→ Required action
"to Reach Me" appears in one line of the records below. Output that line and each one after it, exactly, through the last line.

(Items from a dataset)
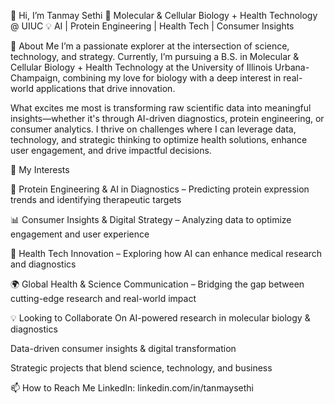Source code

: 👋 Hi, I’m Tanmay Sethi
🔬 Molecular & Cellular Biology + Health Technology @ UIUC
💡 AI | Protein Engineering | Health Tech | Consumer Insights

🚀 About Me
I’m a passionate explorer at the intersection of science, technology, and strategy. Currently, I’m pursuing a B.S. in Molecular & Cellular Biology + Health Technology at the University of Illinois Urbana-Champaign, combining my love for biology with a deep interest in real-world applications that drive innovation.

What excites me most is transforming raw scientific data into meaningful insights—whether it's through AI-driven diagnostics, protein engineering, or consumer analytics. I thrive on challenges where I can leverage data, technology, and strategic thinking to optimize health solutions, enhance user engagement, and drive impactful decisions.

🔬 My Interests

🧬 Protein Engineering & AI in Diagnostics – Predicting protein expression trends and identifying therapeutic targets

📊 Consumer Insights & Digital Strategy – Analyzing data to optimize engagement and user experience

🤖 Health Tech Innovation – Exploring how AI can enhance medical research and diagnostics

🌍 Global Health & Science Communication – Bridging the gap between cutting-edge research and real-world impact

💡 Looking to Collaborate On
AI-powered research in molecular biology & diagnostics

Data-driven consumer insights & digital transformation

Strategic projects that blend science, technology, and business

📫 How to Reach Me
LinkedIn: linkedin.com/in/tanmaysethi





<!---
tanmay-s240/tanmay-s240 is a ✨ special ✨ repository because its `README.md` (this file) appears on your GitHub profile.
You can click the Preview link to take a look at your changes.
--->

→ Task answer
📫 How to Reach Me
LinkedIn: linkedin.com/in/tanmaysethi





<!---
tanmay-s240/tanmay-s240 is a ✨ special ✨ repository because its `README.md` (this file) appears on your GitHub profile.
You can click the Preview link to take a look at your changes.
--->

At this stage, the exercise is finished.